▶ [To do]: Would you give the entries again word for word, with no pictures in the copy?

==*==

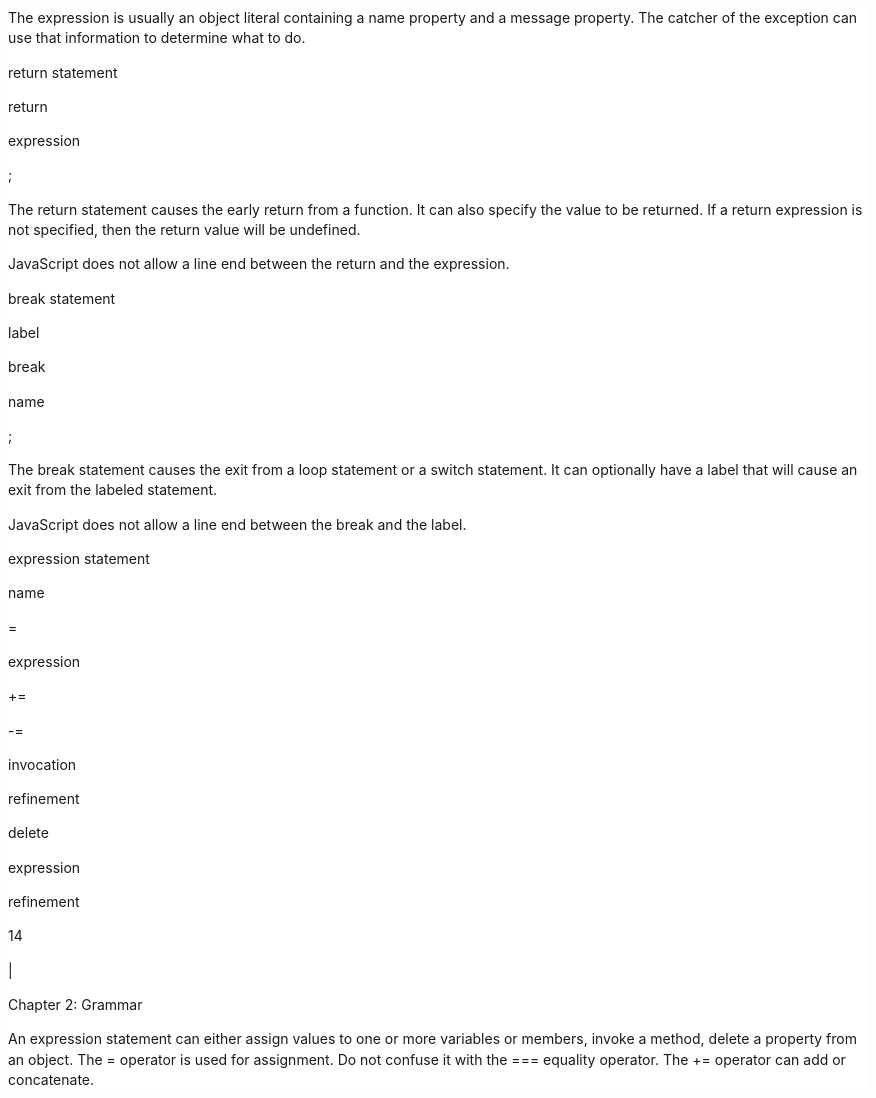 The expression is usually an object literal containing a name property and a message property. The catcher of the exception can use that information to determine what to do.

return statement

return

expression

;

The return statement causes the early return from a function. It can also specify the value to be returned. If a return expression is not specified, then the return value will be undefined.

JavaScript does not allow a line end between the return and the expression.

break statement

label

break

name

;

The break statement causes the exit from a loop statement or a switch statement. It can optionally have a label that will cause an exit from the labeled statement.

JavaScript does not allow a line end between the break and the label.

expression statement

name

=

expression

+=

-=

invocation

refinement

delete

expression

refinement

14

|

Chapter 2: Grammar

An expression statement can either assign values to one or more variables or members, invoke a method, delete a property from an object. The = operator is used for assignment. Do not confuse it with the === equality operator. The += operator can add or concatenate.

==*==

▶ [Written solution]:
 The expression is usually an object literal containing a name property and a message property. The catcher of the exception can use that information to determine what to do.

return statement

return

expression

;

The return statement causes the early return from a function. It can also specify the value to be returned. If a return expression is not specified, then the return value will be undefined.

JavaScript does not allow a line end between the return and the expression.

break statement

label

break

name

;

The break statement causes the exit from a loop statement or a switch statement. It can optionally have a label that will cause an exit from the labeled statement.

JavaScript does not allow a line end between the break and the label.

expression statement

name

=

expression

+=

-=

invocation

refinement

delete

expression

refinement

14

|

Chapter 2: Grammar

An expression statement can either assign values to one or more variables or members, invoke a method, delete a property from an object. The = operator is used for assignment. Do not confuse it with the === equality operator. The += operator can add or concatenate.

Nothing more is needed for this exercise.